**Directions for this task**
An exact transcription of the entries is required, with none of the pictures carried over.

(Stored items from a collection)
━━━━━━

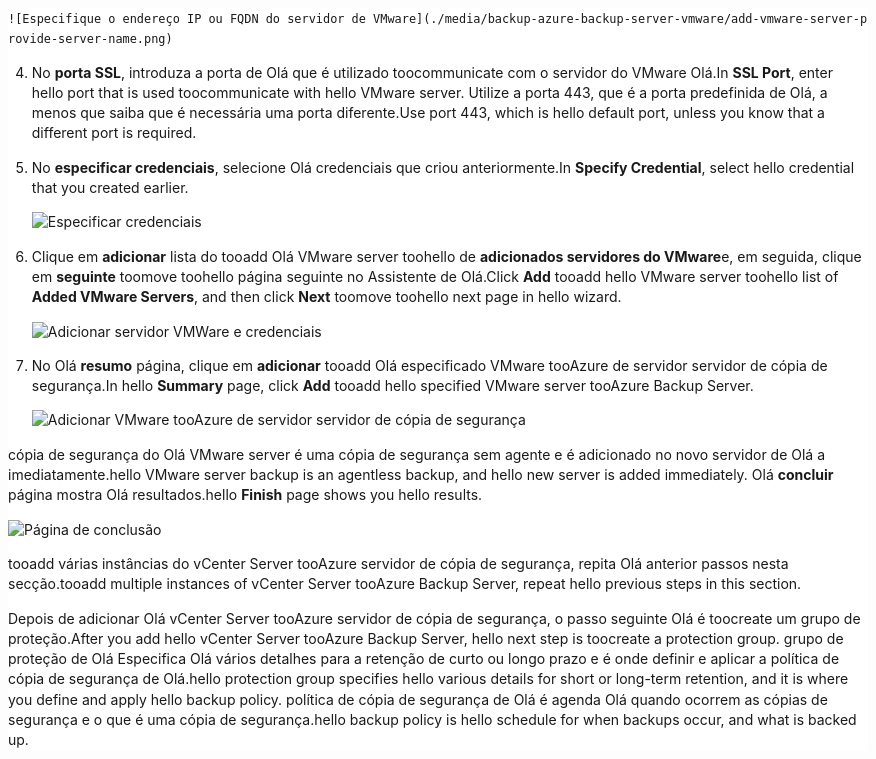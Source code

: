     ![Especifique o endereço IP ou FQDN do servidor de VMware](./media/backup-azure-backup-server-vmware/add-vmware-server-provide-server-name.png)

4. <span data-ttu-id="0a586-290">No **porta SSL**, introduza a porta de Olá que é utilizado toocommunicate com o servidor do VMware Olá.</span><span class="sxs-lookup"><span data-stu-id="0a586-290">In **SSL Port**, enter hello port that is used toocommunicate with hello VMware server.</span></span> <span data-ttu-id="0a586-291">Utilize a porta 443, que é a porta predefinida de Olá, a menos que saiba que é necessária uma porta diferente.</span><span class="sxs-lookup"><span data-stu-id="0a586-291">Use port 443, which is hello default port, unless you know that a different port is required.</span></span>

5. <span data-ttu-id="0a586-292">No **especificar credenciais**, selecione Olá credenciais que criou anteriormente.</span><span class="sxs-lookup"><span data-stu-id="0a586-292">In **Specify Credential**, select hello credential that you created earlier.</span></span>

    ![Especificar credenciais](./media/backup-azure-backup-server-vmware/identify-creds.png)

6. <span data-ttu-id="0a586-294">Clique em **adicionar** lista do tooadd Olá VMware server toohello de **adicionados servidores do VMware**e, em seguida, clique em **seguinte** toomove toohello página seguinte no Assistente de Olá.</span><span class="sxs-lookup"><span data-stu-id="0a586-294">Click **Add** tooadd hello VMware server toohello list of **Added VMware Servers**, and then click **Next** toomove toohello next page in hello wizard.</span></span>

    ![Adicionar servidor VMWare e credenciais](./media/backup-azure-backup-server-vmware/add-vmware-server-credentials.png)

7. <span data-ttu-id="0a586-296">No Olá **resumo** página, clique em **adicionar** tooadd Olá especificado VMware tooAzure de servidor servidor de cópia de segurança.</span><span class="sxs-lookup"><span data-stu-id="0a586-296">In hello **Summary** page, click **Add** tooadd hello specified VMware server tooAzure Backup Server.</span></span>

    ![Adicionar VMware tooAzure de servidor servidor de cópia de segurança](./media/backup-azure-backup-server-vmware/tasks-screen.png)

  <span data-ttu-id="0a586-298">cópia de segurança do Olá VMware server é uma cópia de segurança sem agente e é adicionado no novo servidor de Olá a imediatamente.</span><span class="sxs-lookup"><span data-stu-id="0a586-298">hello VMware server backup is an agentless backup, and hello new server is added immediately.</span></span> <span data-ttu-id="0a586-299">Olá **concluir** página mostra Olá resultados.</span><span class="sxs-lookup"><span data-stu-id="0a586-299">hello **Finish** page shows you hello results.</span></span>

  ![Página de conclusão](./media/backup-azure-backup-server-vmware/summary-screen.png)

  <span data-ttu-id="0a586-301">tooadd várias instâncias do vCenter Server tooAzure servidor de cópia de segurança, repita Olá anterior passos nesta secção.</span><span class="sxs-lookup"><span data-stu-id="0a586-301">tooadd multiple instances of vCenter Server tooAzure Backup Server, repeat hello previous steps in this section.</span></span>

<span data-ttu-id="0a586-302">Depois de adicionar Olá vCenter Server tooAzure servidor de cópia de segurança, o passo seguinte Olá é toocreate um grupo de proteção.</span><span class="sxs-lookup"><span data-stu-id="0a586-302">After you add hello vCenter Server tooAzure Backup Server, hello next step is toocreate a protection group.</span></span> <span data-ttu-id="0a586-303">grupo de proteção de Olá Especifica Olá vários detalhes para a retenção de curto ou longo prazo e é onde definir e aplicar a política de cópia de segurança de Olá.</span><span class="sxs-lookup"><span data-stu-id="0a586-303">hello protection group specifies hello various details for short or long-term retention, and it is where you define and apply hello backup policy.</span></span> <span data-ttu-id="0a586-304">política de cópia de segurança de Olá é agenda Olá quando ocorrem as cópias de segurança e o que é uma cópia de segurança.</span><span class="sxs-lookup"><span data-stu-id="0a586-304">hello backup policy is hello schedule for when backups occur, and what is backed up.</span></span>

━━━━━━

**Answer box**
Source code

:     ![Especifique o endereço IP ou FQDN do servidor de VMware](./media/backup-azure-backup-server-vmware/add-vmware-server-provide-server-name.png)

4. <span data-ttu-id="0a586-290">No **porta SSL**, introduza a porta de Olá que é utilizado toocommunicate com o servidor do VMware Olá.</span><span class="sxs-lookup"><span data-stu-id="0a586-290">In **SSL Port**, enter hello port that is used toocommunicate with hello VMware server.</span></span> <span data-ttu-id="0a586-291">Utilize a porta 443, que é a porta predefinida de Olá, a menos que saiba que é necessária uma porta diferente.</span><span class="sxs-lookup"><span data-stu-id="0a586-291">Use port 443, which is hello default port, unless you know that a different port is required.</span></span>

5. <span data-ttu-id="0a586-292">No **especificar credenciais**, selecione Olá credenciais que criou anteriormente.</span><span class="sxs-lookup"><span data-stu-id="0a586-292">In **Specify Credential**, select hello credential that you created earlier.</span></span>

    ![Especificar credenciais](./media/backup-azure-backup-server-vmware/identify-creds.png)

6. <span data-ttu-id="0a586-294">Clique em **adicionar** lista do tooadd Olá VMware server toohello de **adicionados servidores do VMware**e, em seguida, clique em **seguinte** toomove toohello página seguinte no Assistente de Olá.</span><span class="sxs-lookup"><span data-stu-id="0a586-294">Click **Add** tooadd hello VMware server toohello list of **Added VMware Servers**, and then click **Next** toomove toohello next page in hello wizard.</span></span>

    ![Adicionar servidor VMWare e credenciais](./media/backup-azure-backup-server-vmware/add-vmware-server-credentials.png)

7. <span data-ttu-id="0a586-296">No Olá **resumo** página, clique em **adicionar** tooadd Olá especificado VMware tooAzure de servidor servidor de cópia de segurança.</span><span class="sxs-lookup"><span data-stu-id="0a586-296">In hello **Summary** page, click **Add** tooadd hello specified VMware server tooAzure Backup Server.</span></span>

    ![Adicionar VMware tooAzure de servidor servidor de cópia de segurança](./media/backup-azure-backup-server-vmware/tasks-screen.png)

  <span data-ttu-id="0a586-298">cópia de segurança do Olá VMware server é uma cópia de segurança sem agente e é adicionado no novo servidor de Olá a imediatamente.</span><span class="sxs-lookup"><span data-stu-id="0a586-298">hello VMware server backup is an agentless backup, and hello new server is added immediately.</span></span> <span data-ttu-id="0a586-299">Olá **concluir** página mostra Olá resultados.</span><span class="sxs-lookup"><span data-stu-id="0a586-299">hello **Finish** page shows you hello results.</span></span>

  ![Página de conclusão](./media/backup-azure-backup-server-vmware/summary-screen.png)

  <span data-ttu-id="0a586-301">tooadd várias instâncias do vCenter Server tooAzure servidor de cópia de segurança, repita Olá anterior passos nesta secção.</span><span class="sxs-lookup"><span data-stu-id="0a586-301">tooadd multiple instances of vCenter Server tooAzure Backup Server, repeat hello previous steps in this section.</span></span>

<span data-ttu-id="0a586-302">Depois de adicionar Olá vCenter Server tooAzure servidor de cópia de segurança, o passo seguinte Olá é toocreate um grupo de proteção.</span><span class="sxs-lookup"><span data-stu-id="0a586-302">After you add hello vCenter Server tooAzure Backup Server, hello next step is toocreate a protection group.</span></span> <span data-ttu-id="0a586-303">grupo de proteção de Olá Especifica Olá vários detalhes para a retenção de curto ou longo prazo e é onde definir e aplicar a política de cópia de segurança de Olá.</span><span class="sxs-lookup"><span data-stu-id="0a586-303">hello protection group specifies hello various details for short or long-term retention, and it is where you define and apply hello backup policy.</span></span> <span data-ttu-id="0a586-304">política de cópia de segurança de Olá é agenda Olá quando ocorrem as cópias de segurança e o que é uma cópia de segurança.</span><span class="sxs-lookup"><span data-stu-id="0a586-304">hello backup policy is hello schedule for when backups occur, and what is backed up.</span></span>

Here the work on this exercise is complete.